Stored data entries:
______

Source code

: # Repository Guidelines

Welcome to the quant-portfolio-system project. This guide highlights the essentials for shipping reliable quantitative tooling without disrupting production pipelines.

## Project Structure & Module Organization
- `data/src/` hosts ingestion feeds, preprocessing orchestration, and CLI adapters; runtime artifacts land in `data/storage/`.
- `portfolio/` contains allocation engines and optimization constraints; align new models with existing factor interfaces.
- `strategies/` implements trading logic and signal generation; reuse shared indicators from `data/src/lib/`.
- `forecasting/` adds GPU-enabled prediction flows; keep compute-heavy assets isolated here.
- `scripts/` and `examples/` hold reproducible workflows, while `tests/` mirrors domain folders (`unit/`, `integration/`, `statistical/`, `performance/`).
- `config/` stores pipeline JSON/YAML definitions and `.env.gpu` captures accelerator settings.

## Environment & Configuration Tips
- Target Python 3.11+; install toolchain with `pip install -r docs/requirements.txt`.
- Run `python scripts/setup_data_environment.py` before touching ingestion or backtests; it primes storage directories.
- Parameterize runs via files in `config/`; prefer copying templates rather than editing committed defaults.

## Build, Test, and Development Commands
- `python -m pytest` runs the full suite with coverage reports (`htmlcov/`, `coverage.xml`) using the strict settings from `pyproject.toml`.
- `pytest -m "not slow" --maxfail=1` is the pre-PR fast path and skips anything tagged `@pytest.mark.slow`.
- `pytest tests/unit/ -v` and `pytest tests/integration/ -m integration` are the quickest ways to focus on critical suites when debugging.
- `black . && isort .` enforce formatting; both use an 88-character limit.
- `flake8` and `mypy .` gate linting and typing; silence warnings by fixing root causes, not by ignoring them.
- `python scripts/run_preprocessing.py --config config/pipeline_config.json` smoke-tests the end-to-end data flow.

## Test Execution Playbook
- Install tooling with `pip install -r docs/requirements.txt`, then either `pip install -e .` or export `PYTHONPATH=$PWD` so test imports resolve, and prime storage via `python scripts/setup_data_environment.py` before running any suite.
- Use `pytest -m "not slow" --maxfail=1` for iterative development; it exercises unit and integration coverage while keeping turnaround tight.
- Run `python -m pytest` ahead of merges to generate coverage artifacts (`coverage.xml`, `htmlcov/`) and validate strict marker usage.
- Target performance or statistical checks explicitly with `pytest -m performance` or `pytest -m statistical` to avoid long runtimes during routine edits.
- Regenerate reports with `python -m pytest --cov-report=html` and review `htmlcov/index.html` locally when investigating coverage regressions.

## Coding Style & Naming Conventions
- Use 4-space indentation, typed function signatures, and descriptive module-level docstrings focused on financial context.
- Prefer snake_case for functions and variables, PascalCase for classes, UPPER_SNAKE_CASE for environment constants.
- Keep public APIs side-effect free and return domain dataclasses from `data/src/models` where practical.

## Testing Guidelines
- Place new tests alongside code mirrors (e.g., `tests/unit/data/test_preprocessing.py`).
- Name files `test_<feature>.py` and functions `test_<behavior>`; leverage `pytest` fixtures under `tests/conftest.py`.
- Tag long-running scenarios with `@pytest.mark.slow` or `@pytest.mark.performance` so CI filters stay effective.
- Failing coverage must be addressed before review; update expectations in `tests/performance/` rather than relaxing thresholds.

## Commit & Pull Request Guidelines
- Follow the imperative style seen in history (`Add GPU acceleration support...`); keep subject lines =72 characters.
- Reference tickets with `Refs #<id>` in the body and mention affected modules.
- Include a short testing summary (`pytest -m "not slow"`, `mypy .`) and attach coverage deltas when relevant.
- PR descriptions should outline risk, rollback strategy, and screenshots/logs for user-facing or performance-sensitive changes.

______

- What you have to do -
Each entry above is to be duplicated exactly, with nothing left out.

- Response -
Source code

: # Repository Guidelines

Welcome to the quant-portfolio-system project. This guide highlights the essentials for shipping reliable quantitative tooling without disrupting production pipelines.

## Project Structure & Module Organization
- `data/src/` hosts ingestion feeds, preprocessing orchestration, and CLI adapters; runtime artifacts land in `data/storage/`.
- `portfolio/` contains allocation engines and optimization constraints; align new models with existing factor interfaces.
- `strategies/` implements trading logic and signal generation; reuse shared indicators from `data/src/lib/`.
- `forecasting/` adds GPU-enabled prediction flows; keep compute-heavy assets isolated here.
- `scripts/` and `examples/` hold reproducible workflows, while `tests/` mirrors domain folders (`unit/`, `integration/`, `statistical/`, `performance/`).
- `config/` stores pipeline JSON/YAML definitions and `.env.gpu` captures accelerator settings.

## Environment & Configuration Tips
- Target Python 3.11+; install toolchain with `pip install -r docs/requirements.txt`.
- Run `python scripts/setup_data_environment.py` before touching ingestion or backtests; it primes storage directories.
- Parameterize runs via files in `config/`; prefer copying templates rather than editing committed defaults.

## Build, Test, and Development Commands
- `python -m pytest` runs the full suite with coverage reports (`htmlcov/`, `coverage.xml`) using the strict settings from `pyproject.toml`.
- `pytest -m "not slow" --maxfail=1` is the pre-PR fast path and skips anything tagged `@pytest.mark.slow`.
- `pytest tests/unit/ -v` and `pytest tests/integration/ -m integration` are the quickest ways to focus on critical suites when debugging.
- `black . && isort .` enforce formatting; both use an 88-character limit.
- `flake8` and `mypy .` gate linting and typing; silence warnings by fixing root causes, not by ignoring them.
- `python scripts/run_preprocessing.py --config config/pipeline_config.json` smoke-tests the end-to-end data flow.

## Test Execution Playbook
- Install tooling with `pip install -r docs/requirements.txt`, then either `pip install -e .` or export `PYTHONPATH=$PWD` so test imports resolve, and prime storage via `python scripts/setup_data_environment.py` before running any suite.
- Use `pytest -m "not slow" --maxfail=1` for iterative development; it exercises unit and integration coverage while keeping turnaround tight.
- Run `python -m pytest` ahead of merges to generate coverage artifacts (`coverage.xml`, `htmlcov/`) and validate strict marker usage.
- Target performance or statistical checks explicitly with `pytest -m performance` or `pytest -m statistical` to avoid long runtimes during routine edits.
- Regenerate reports with `python -m pytest --cov-report=html` and review `htmlcov/index.html` locally when investigating coverage regressions.

## Coding Style & Naming Conventions
- Use 4-space indentation, typed function signatures, and descriptive module-level docstrings focused on financial context.
- Prefer snake_case for functions and variables, PascalCase for classes, UPPER_SNAKE_CASE for environment constants.
- Keep public APIs side-effect free and return domain dataclasses from `data/src/models` where practical.

## Testing Guidelines
- Place new tests alongside code mirrors (e.g., `tests/unit/data/test_preprocessing.py`).
- Name files `test_<feature>.py` and functions `test_<behavior>`; leverage `pytest` fixtures under `tests/conftest.py`.
- Tag long-running scenarios with `@pytest.mark.slow` or `@pytest.mark.performance` so CI filters stay effective.
- Failing coverage must be addressed before review; update expectations in `tests/performance/` rather than relaxing thresholds.

## Commit & Pull Request Guidelines
- Follow the imperative style seen in history (`Add GPU acceleration support...`); keep subject lines =72 characters.
- Reference tickets with `Refs #<id>` in the body and mention affected modules.
- Include a short testing summary (`pytest -m "not slow"`, `mypy .`) and attach coverage deltas when relevant.
- PR descriptions should outline risk, rollback strategy, and screenshots/logs for user-facing or performance-sensitive changes.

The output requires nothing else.